→ Task directions:
Every line of the entries below that includes "gekruisd" belongs in the answer, copied as written.

____

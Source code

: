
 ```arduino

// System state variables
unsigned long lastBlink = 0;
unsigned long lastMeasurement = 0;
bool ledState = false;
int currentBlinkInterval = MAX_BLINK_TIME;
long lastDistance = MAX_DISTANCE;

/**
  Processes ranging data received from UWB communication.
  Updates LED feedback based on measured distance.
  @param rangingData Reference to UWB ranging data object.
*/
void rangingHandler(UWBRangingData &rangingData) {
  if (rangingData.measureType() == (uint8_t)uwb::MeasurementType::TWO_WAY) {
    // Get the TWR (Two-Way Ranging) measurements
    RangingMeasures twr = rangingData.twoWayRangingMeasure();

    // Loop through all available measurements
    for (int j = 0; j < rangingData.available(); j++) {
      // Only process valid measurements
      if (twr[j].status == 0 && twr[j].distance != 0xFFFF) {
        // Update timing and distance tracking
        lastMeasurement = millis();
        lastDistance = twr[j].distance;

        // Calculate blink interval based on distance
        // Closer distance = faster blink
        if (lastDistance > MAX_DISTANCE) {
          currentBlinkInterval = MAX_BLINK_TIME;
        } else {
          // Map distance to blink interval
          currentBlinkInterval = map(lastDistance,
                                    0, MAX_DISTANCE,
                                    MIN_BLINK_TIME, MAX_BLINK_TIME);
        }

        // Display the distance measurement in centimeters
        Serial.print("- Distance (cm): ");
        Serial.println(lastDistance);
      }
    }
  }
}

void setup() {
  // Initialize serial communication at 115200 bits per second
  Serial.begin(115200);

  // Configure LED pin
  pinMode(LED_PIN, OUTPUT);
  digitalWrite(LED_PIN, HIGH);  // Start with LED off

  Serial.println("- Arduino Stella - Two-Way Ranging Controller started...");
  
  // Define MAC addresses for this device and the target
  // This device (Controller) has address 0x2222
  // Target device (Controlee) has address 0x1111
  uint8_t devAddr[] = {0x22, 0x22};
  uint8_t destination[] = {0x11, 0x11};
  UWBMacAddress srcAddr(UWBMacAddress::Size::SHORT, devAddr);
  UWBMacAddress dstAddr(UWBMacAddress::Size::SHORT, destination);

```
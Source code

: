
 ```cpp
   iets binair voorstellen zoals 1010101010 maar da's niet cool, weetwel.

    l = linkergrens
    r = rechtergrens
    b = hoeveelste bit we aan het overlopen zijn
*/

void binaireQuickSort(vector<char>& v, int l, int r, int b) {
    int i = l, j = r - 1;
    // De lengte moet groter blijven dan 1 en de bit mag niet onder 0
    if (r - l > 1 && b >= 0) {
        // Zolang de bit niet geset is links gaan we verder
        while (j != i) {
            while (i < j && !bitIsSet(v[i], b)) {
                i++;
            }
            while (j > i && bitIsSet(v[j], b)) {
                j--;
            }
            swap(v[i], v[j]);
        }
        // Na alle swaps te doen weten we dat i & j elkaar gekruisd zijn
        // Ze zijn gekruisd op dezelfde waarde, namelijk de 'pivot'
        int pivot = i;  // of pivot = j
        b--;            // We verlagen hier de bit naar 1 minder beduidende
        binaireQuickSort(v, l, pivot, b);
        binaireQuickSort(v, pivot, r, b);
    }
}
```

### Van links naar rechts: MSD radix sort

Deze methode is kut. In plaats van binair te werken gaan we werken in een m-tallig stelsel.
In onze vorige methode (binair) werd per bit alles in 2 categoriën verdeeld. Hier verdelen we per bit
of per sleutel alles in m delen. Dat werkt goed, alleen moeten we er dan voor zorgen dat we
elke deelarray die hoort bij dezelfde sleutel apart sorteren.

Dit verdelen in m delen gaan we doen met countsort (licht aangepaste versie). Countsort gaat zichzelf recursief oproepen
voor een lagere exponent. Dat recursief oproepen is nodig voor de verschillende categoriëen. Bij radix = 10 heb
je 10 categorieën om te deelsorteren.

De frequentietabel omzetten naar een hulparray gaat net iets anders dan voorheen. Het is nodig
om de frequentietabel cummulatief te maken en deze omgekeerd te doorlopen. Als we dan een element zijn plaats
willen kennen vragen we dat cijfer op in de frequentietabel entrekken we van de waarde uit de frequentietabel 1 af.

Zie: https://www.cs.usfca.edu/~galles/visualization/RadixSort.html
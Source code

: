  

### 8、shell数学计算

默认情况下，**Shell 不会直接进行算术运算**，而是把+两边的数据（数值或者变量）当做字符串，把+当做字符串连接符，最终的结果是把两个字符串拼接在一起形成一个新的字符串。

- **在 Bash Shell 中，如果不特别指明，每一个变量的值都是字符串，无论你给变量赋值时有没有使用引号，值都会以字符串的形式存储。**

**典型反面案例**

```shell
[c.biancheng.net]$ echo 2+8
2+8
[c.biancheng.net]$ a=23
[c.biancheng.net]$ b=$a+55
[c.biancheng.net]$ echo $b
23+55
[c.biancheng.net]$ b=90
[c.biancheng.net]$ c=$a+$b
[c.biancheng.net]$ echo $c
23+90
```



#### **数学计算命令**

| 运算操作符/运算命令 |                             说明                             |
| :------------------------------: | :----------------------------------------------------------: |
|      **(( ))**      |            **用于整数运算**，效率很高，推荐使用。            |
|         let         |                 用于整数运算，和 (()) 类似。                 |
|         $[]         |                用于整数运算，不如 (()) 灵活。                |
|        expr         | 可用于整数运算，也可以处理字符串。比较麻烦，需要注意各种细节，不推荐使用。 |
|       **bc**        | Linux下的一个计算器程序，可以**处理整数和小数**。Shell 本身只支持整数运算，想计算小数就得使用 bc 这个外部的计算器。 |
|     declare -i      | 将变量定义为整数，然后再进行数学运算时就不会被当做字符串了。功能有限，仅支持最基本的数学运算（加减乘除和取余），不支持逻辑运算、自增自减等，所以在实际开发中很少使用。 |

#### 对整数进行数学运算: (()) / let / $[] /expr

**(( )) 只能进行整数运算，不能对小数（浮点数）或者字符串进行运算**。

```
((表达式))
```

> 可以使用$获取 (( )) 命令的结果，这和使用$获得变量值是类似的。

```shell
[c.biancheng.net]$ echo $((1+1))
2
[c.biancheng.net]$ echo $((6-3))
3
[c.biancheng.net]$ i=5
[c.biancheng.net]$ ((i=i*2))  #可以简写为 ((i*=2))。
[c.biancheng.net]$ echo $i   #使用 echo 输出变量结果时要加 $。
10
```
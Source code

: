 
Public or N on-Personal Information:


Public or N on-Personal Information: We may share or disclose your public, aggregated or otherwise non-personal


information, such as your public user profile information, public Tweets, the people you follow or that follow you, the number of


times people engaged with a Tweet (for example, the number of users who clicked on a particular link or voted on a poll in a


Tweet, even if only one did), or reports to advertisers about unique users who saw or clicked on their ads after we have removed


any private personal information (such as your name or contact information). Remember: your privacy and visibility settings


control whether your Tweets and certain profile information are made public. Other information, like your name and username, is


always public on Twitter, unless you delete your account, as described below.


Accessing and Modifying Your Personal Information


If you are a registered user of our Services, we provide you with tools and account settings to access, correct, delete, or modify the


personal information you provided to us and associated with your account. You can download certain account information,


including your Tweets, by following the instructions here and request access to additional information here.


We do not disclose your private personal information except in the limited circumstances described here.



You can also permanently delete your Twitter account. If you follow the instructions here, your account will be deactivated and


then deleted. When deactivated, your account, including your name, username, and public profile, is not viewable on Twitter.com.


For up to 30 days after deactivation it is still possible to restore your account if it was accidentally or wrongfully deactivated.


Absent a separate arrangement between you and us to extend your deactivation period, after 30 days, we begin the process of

____

→ Finished task:
        // Na alle swaps te doen weten we dat i & j elkaar gekruisd zijn
        // Ze zijn gekruisd op dezelfde waarde, namelijk de 'pivot'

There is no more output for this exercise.